Dear one,
“Give us today our daily bread …”
For years I have regularly offered these words with undoubted sincerity; and yet, at some moment somewhere in my thinking was the tacit admission: “Truthfully, I am little concerned about my next meal.” However, when Jesus encouraged His first disciples to pray (i.e. Matthew 6:9-13 or “Lord’s Prayer”), He addressed those who lived at or below subsistence. Theirs was a world wherein the elite, who ate at tables of bounty, constituted 1-2% of the population;[1] whereas not infrequently the vast majority knew the reality of hunger and starvation. For them, to utter: “I’m starving” did not mean: “I need a mid-afternoon snack to tide-me-over until dinner.”
Given that you and I live in a land of bounty—even in these covid days—my intent here is not elicit feelings of guilt; rather I would note that in His prayer of five verses, nine times Jesus employed the little, first-person pronoun (i.e. we, our, us), which prompts me to ask: Who is this “we/our/us”? As I’ve already suggested, this “we” reflected His first disciples, a greatly impoverished people, who eked out a livelihood from tempest-tossed waters and/or from fields of stone beneath an unrelenting sun.
If so, and if you’ll allow a very narrow view, this “we” became His church, which today numbers approximately 31% of the world’s population, or approximately 2.3billion people. Of those billions, approximately 631million live in Africa; approximately 364million in Asia; and approximately 381million in South America. That means, approximately 1.375billion disciples of Christ live in lands, where starvation, hunger, and malnutrition are often epidemic, regardless the impact of the coronavirus.
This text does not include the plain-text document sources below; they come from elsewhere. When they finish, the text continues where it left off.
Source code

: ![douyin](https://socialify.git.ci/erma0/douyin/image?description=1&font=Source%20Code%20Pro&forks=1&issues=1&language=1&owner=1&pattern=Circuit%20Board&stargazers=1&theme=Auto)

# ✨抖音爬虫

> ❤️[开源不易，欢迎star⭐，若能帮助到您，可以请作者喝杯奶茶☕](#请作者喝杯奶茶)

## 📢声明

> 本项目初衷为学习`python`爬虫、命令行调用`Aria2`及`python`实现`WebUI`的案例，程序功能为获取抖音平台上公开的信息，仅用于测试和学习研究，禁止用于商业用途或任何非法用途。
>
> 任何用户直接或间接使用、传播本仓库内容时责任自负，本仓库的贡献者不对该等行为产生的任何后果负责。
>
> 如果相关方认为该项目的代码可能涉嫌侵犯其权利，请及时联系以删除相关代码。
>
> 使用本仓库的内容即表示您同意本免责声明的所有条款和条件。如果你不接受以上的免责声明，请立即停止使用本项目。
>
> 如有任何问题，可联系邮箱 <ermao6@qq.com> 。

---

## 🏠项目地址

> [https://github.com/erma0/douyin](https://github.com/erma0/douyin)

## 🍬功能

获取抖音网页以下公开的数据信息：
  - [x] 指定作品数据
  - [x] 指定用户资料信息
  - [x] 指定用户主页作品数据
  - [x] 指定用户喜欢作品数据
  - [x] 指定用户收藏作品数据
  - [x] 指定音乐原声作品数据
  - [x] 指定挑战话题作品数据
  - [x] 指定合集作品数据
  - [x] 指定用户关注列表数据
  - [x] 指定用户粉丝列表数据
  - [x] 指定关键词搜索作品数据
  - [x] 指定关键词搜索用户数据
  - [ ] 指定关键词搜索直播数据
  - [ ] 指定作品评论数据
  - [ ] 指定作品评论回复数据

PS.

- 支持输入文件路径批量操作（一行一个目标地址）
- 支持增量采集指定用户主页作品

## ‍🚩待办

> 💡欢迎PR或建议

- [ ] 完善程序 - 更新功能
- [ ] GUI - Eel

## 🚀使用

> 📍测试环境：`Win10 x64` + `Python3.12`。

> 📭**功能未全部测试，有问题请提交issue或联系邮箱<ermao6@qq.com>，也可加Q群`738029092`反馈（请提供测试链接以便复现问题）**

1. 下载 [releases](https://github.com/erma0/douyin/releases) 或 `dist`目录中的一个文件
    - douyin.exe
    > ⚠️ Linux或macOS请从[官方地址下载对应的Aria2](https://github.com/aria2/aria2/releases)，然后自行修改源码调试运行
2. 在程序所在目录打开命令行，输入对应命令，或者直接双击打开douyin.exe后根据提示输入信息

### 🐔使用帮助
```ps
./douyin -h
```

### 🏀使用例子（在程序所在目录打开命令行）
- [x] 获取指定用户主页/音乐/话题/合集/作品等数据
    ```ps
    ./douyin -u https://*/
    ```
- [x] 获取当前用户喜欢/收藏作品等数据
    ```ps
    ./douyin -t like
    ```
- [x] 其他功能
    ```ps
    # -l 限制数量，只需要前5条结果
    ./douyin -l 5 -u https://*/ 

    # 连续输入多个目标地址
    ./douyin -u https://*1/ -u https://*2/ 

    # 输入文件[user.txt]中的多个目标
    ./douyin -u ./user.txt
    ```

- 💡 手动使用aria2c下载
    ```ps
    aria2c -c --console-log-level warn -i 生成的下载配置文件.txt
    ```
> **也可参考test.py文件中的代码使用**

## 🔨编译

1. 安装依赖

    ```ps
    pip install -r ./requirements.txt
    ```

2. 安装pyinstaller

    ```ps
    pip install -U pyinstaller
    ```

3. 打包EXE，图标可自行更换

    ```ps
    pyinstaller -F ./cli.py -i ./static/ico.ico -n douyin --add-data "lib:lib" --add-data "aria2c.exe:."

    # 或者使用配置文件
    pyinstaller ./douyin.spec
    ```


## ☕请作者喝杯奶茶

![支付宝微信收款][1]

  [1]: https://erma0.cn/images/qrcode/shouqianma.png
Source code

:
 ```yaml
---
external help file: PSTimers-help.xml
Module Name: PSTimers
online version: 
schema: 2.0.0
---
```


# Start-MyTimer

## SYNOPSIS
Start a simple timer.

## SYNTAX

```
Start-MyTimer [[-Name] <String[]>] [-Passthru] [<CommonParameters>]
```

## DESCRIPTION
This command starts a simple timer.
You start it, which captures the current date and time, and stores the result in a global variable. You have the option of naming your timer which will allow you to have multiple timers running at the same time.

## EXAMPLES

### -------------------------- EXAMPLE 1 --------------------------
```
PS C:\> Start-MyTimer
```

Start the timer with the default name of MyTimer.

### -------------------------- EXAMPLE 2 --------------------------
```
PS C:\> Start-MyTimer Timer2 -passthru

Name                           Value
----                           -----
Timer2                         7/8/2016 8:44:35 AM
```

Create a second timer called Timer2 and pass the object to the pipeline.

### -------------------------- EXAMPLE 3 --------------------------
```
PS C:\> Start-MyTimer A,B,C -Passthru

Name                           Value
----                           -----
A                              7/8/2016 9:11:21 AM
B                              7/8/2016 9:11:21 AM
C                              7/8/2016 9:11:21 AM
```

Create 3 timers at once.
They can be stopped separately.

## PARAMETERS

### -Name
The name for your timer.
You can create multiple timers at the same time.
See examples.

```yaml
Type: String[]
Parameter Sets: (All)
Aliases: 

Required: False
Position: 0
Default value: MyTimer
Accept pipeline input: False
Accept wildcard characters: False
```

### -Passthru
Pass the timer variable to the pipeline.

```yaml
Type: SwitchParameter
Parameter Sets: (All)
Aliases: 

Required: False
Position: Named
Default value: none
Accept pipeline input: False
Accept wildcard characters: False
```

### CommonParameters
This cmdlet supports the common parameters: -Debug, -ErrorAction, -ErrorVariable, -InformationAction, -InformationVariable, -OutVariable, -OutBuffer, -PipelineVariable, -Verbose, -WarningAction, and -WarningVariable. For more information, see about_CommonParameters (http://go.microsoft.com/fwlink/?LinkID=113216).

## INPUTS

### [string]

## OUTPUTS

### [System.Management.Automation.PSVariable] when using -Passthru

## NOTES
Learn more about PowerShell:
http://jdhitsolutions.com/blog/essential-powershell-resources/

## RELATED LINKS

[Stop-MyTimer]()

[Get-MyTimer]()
Now I recognize that one might counter: “But how many of these are truly following Christ?”—but of course that really isn’t the question I’d have us address. No, the question I faced earlier this week came as I spoke with a Korean missionary/ theology student living in Manila. In our conversation he expressed a deep concern for believers suffering in China, Somalia, and Nigeria—for whom he prays daily; and for me, his heartfelt concern, compelled me to ask: Stan, how big is your view of the church? How big is your view of our world? And most importantly, how big is your view of our Lord, Creator of heaven and earth? Do you pray that you might enter into His world; or, do you pray that He might enter your bubble, in order to keep you safe?
Praying beyond,
Stan
[1] Americans constitute 4.25% of world population.